Hello to you. It’s still snowing as I write to you. I don’t know how much we are supposed to get but it doesn’t show any sign of slowing down. If I wasn’t an adult I wouldn’t care. The neighbor kids have their snowsuites on and are having so much fun! I was thinking of how fun it is to make snow angels and then two of them did it! At some point I’m going to have to go unbury my car. Adulting sucks sometimes!
Yesterday I decided to look up an old crush from senior high school and I wasn’t prepared for what I found. He had made a successful career as a manager at Barnes and Noble and as an entertainer. He had been cross dressing and his characters name was Roxy Marquis. He got married to the man he loved. What I wasn’t prepared for was that he got lymphoma and fought the cancer for 4 years. He died in 2020 from it and he was my age- we were a year apart! All the memories I had of him filled my head last night and it was hard to sleep. I had such a crush on him when we were in school! I was too smitten with him to pick up that he was different…that he was gay. He was so beautiful to me. Finding this out evoked a lot of emotions. Why did he have to go through what he did? I felt so scared and sad last night just thinking how hard he fought to live. I hope in his heaven he has peace. RIP Wesley Byers – https://m.startribune.com/obituaries/detail/0000358638/
This morning I found out a friend, Tanya Knight, from my tribe in Alvarado, succumbed to cancer too! She was the most gentle and beautiful woman you could ever meet. Just so vibrant and full of life – she was a healer. I can’t believe she’s gone.
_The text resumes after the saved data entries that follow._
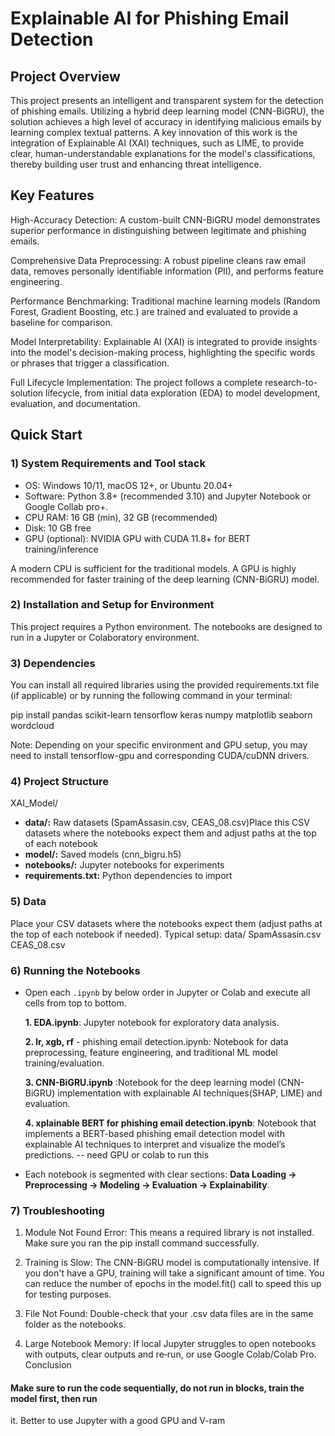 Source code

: # Explainable AI for Phishing Email Detection
## Project Overview
This project presents an intelligent and transparent system for the detection of phishing emails. Utilizing a hybrid deep learning model (CNN-BiGRU), the solution achieves a high level of accuracy in identifying malicious emails by learning complex textual patterns. A key innovation of this work is the integration of Explainable AI (XAI) techniques, such as LIME, to provide clear, human-understandable explanations for the model's classifications, thereby building user trust and enhancing threat intelligence.

## Key Features
High-Accuracy Detection: A custom-built CNN-BiGRU model demonstrates superior performance in distinguishing between legitimate and phishing emails.

Comprehensive Data Preprocessing: A robust pipeline cleans raw email data, removes personally identifiable information (PII), and performs feature engineering.

Performance Benchmarking: Traditional machine learning models (Random Forest, Gradient Boosting, etc.) are trained and evaluated to provide a baseline for comparison.

Model Interpretability: Explainable AI (XAI) is integrated to provide insights into the model's decision-making process, highlighting the specific words or phrases that trigger a classification.

Full Lifecycle Implementation: The project follows a complete research-to-solution lifecycle, from initial data exploration (EDA) to model development, evaluation, and documentation.

## Quick Start

### 1) System Requirements and Tool stack 
- OS: Windows 10/11, macOS 12+, or Ubuntu 20.04+
- Software: Python 3.8+ (recommended 3.10)  and Jupyter Notebook or Google Collab pro+.
- CPU RAM: 16 GB (min), 32 GB (recommended)
- Disk: 10 GB free
- GPU (optional): NVIDIA GPU with CUDA 11.8+ for BERT training/inference

 A modern CPU is sufficient for the traditional models. A GPU is highly recommended for faster training of the deep learning (CNN-BiGRU) model.

### 2) Installation and Setup for Environment
This project requires a Python environment. The notebooks are designed to run in a Jupyter or Colaboratory environment.

### 3) Dependencies
You can install all required libraries using the provided requirements.txt file (if applicable) or by running the following command in your terminal:

pip install pandas scikit-learn tensorflow keras numpy matplotlib seaborn wordcloud

Note: Depending on your specific environment and GPU setup, you may need to install tensorflow-gpu and corresponding CUDA/cuDNN drivers.

### 4) Project Structure
XAI_Model/
- **data/:** Raw datasets (SpamAssasin.csv, CEAS_08.csv)Place this CSV datasets where the notebooks expect them and adjust paths at the top of each notebook
- **model/:**  Saved models (cnn_bigru.h5)
- **notebooks/:** Jupyter notebooks for experiments
- **requirements.txt:** Python dependencies to import

### 5) Data
Place your CSV datasets where the notebooks expect them (adjust paths at the top of each notebook if needed). Typical setup:
data/
  SpamAssasin.csv
  CEAS_08.csv


### 6) Running the Notebooks
 
- Open each `.ipynb` by below order in Jupyter or Colab and execute all cells from top to bottom.

  **1. EDA.ipynb**: Jupyter notebook for exploratory data analysis.
  
  **2. lr, xgb, rf** - phishing email detection.ipynb: Notebook for data preprocessing, feature engineering, and traditional ML model training/evaluation.
  
  **3. CNN-BiGRU.ipynb** :Notebook for the deep learning model (CNN-BiGRU) implementation with explainable AI techniques(SHAP, LIME) and evaluation.
  
  **4. xplainable BERT for phishing email detection.ipynb**: Notebook that implements a BERT-based phishing email detection model with explainable AI techniques to interpret and visualize the model’s predictions. -- need GPU or colab to run this 


- Each notebook is segmented with clear sections: **Data Loading → Preprocessing → Modeling → Evaluation → Explainability**.

### 7) Troubleshooting
1.	Module Not Found Error: This means a required library is not installed. Make sure 
you ran the pip install command successfully.

2. Training is Slow: The CNN-BiGRU model is computationally intensive. If you don't have a GPU, training will take a significant amount of time. You can reduce the 
number of epochs in the model.fit() call to speed this up for testing purposes.

3.  File Not Found: Double-check that your .csv data files are in the same folder as the 
notebooks.
4. Large Notebook Memory: If local Jupyter struggles to open notebooks with outputs, clear outputs and re‑run, or use Google Colab/Colab Pro.
Conclusion



#### Make sure to run the code sequentially, do not run in blocks, train the model first, then run 
it. Better to use Jupyter with a good GPU and V-ram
Last night as I was tossing, turning and crying I talked to God. “God I don’t understand suffering and death! It scares me. I feel so powerless – where are you God? Sometimes it just feels like you’ve abandoned us and I don’t want to believe that. Don’t let me waste this gift you have given me…..this life.”

Both Wes and Tanya still have their Facebook pages up. I’m glad they were so I could pay my respects. I didn’t know Facebook did that.
I hope something here resonated. I need to pull myself together and live this day. I think that’s the best way we can honor those who have gone before us – live!